» TASK STATEMENT
From the records below, pull each line that has "javax".

[RECORD EXCERPTS Boundary: Start]

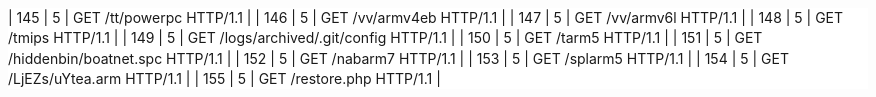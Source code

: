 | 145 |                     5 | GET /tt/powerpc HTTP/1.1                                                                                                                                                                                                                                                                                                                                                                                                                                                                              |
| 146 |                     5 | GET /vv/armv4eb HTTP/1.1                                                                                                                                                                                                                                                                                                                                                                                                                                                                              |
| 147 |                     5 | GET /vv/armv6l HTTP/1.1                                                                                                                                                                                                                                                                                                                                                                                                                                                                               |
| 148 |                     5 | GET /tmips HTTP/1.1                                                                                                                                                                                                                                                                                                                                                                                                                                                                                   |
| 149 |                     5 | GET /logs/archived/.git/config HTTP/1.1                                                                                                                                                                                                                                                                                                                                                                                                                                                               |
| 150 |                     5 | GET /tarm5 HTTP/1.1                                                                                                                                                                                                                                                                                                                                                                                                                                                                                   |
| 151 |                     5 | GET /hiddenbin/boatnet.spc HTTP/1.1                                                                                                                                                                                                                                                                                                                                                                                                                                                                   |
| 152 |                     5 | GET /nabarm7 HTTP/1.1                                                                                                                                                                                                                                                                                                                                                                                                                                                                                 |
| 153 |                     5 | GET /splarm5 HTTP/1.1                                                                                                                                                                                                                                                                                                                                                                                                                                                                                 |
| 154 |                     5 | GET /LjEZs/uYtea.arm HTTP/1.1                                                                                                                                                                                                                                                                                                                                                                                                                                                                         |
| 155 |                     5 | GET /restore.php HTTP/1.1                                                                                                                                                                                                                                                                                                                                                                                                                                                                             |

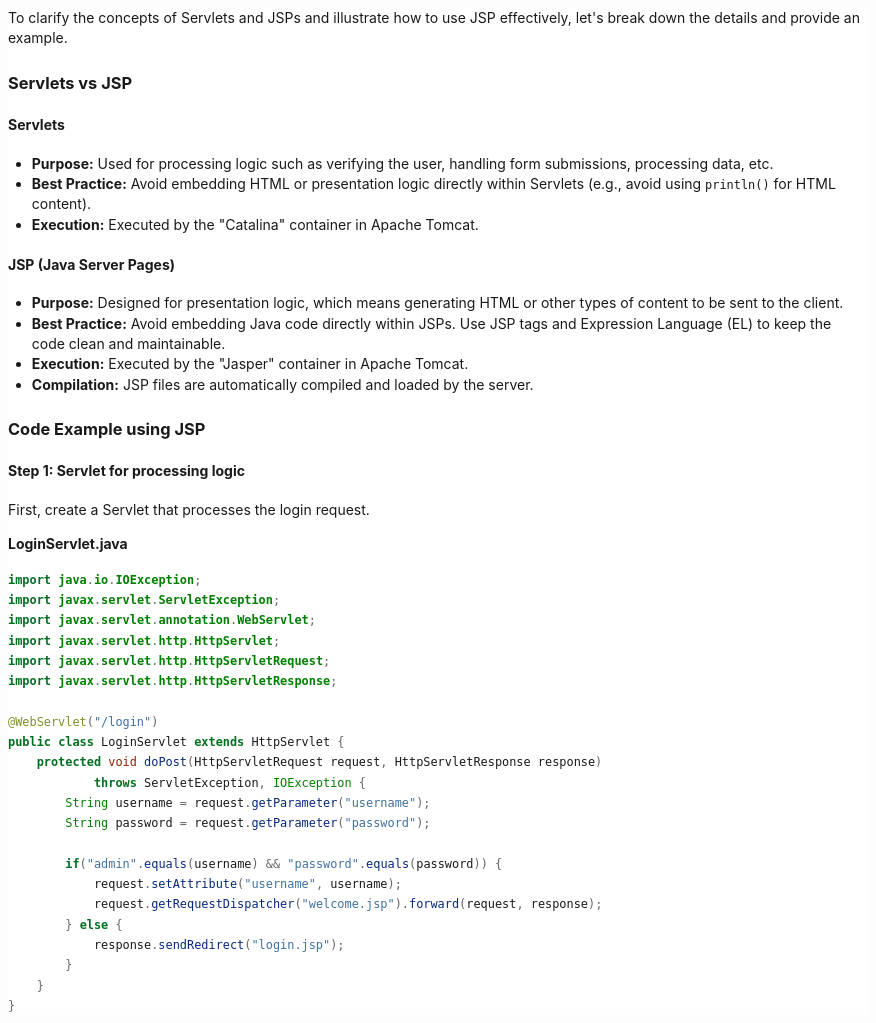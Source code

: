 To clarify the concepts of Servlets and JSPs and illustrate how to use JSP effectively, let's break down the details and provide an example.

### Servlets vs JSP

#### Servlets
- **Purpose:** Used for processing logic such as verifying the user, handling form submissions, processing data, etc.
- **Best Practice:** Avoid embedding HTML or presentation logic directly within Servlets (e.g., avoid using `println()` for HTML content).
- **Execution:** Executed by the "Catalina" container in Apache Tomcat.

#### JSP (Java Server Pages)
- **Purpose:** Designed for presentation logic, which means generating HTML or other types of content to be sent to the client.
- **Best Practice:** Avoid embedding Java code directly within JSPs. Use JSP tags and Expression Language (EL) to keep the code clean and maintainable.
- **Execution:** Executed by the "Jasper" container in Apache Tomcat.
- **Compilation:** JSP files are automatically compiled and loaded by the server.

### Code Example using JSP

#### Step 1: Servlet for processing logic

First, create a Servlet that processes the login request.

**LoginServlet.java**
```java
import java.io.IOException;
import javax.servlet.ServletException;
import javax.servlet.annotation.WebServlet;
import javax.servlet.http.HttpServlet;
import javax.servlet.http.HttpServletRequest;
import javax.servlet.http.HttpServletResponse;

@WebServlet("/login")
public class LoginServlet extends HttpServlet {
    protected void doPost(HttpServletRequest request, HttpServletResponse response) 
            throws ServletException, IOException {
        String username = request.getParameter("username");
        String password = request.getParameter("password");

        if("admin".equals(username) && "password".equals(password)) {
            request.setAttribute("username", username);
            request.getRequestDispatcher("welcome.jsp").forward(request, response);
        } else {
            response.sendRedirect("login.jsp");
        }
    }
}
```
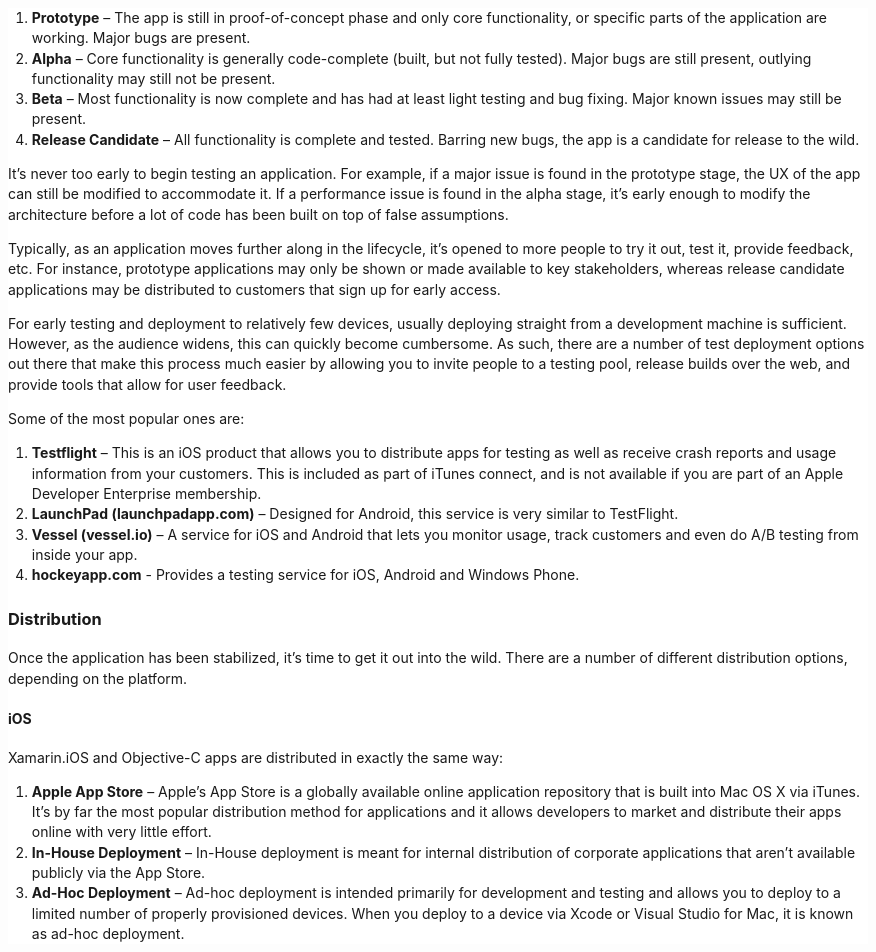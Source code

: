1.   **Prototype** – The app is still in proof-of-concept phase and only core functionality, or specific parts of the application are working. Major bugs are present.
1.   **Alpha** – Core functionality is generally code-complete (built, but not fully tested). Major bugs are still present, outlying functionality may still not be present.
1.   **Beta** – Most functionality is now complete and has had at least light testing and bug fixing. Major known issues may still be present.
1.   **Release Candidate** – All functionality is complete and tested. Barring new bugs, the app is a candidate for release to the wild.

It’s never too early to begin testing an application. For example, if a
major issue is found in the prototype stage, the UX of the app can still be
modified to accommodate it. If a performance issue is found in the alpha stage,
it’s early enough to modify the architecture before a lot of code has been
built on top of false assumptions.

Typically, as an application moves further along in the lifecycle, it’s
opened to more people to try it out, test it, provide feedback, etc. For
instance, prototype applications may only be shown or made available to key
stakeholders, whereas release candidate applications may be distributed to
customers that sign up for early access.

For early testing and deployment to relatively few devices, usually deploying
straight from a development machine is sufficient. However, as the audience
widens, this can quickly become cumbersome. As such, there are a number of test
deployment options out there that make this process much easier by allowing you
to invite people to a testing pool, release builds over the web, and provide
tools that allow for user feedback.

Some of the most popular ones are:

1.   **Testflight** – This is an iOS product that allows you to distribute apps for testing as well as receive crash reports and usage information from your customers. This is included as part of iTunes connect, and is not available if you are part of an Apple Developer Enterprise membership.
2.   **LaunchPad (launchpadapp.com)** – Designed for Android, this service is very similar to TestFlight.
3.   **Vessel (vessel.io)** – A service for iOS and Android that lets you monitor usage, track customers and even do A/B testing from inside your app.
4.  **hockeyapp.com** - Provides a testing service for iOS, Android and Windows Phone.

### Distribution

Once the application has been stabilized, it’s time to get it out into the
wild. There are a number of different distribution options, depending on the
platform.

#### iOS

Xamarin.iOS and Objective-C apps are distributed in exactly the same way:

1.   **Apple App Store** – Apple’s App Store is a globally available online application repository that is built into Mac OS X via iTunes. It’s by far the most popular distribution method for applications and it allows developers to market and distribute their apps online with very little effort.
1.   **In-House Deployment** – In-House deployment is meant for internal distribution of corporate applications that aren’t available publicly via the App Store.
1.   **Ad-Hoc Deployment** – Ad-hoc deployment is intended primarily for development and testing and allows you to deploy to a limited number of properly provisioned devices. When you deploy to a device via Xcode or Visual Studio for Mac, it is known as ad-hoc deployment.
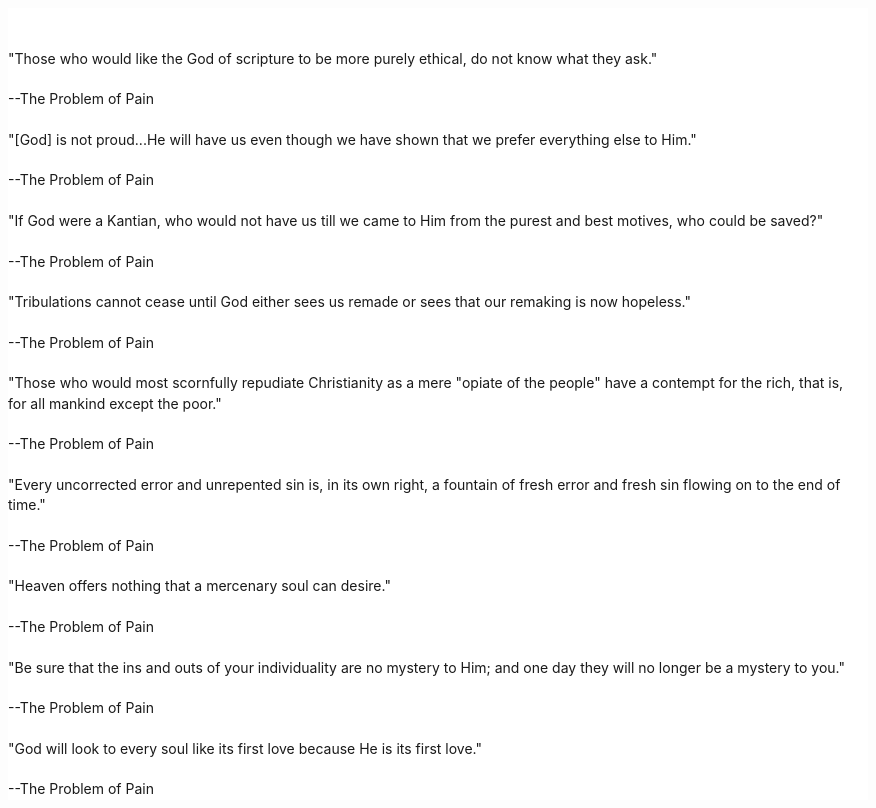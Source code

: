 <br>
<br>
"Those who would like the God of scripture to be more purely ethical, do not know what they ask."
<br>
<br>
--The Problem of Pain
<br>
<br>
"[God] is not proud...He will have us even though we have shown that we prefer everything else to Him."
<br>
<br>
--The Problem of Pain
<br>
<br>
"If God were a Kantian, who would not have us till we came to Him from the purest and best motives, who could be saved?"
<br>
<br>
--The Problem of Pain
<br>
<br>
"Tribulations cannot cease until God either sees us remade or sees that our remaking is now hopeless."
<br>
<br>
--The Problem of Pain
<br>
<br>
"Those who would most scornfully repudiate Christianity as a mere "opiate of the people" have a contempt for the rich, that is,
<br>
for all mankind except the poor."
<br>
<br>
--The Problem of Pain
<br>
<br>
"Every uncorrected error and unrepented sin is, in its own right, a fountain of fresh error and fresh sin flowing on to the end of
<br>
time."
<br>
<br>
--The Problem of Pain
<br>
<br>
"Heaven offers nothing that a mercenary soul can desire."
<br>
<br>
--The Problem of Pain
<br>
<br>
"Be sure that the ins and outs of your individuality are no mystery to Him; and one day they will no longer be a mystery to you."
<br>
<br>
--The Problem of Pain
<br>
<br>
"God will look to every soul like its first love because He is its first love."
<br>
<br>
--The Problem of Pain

[RECORD EXCERPTS Boundary: End]

» RESPONSE TO THE TASK
import javax.servlet.ServletException;
import javax.servlet.annotation.WebServlet;
import javax.servlet.http.HttpServlet;
import javax.servlet.http.HttpServletRequest;
import javax.servlet.http.HttpServletResponse;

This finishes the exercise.